DATA PROVIDED below:

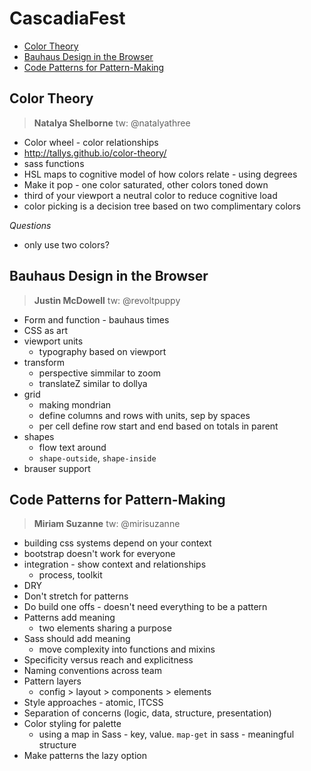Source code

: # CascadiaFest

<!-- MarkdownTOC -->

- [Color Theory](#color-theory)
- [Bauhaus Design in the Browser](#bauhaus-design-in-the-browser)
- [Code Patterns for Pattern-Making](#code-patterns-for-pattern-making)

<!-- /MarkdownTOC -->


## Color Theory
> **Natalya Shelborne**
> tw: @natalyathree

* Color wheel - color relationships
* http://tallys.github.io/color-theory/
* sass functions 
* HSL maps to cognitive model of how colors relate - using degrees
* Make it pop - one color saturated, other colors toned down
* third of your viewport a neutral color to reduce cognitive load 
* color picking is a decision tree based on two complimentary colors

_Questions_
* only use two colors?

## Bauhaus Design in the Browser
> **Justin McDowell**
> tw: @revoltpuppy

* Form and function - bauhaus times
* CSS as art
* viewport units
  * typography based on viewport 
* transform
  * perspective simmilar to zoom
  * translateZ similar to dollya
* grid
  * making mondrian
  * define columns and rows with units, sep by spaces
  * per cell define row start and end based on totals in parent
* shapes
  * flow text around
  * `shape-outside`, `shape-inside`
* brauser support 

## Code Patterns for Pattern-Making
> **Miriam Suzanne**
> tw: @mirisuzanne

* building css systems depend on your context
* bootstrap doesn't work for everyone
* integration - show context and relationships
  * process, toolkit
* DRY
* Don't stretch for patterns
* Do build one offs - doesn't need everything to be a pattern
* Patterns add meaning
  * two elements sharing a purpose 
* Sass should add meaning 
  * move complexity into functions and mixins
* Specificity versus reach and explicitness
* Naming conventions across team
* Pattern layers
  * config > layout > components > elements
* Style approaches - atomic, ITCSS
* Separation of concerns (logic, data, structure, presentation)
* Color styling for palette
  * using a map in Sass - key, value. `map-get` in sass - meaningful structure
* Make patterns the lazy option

End of DATA PROVIDED.
DATA PROVIDED below:

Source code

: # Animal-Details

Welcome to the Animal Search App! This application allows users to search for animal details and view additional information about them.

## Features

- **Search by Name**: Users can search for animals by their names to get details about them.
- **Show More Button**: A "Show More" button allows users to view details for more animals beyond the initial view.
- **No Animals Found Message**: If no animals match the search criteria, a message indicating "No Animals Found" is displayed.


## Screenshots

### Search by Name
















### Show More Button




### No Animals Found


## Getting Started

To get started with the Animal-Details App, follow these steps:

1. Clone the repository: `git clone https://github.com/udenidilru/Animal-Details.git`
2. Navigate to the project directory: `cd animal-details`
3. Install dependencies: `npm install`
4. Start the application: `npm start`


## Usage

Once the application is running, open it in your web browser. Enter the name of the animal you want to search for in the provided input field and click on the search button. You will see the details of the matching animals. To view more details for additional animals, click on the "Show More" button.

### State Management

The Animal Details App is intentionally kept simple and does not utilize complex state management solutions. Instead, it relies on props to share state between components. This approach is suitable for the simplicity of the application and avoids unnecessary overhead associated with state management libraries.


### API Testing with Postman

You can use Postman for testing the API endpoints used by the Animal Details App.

End of DATA PROVIDED.

### WORK INSTRUCTIONS
Among the entries above, the lines between the ones containing "### State Management" and "### API Testing with Postman", inclusive, are to be transcribed exactly. No other line is to be given.

### SOLUTION TO THIS TASK
### State Management

The Animal Details App is intentionally kept simple and does not utilize complex state management solutions. Instead, it relies on props to share state between components. This approach is suitable for the simplicity of the application and avoids unnecessary overhead associated with state management libraries.


### API Testing with Postman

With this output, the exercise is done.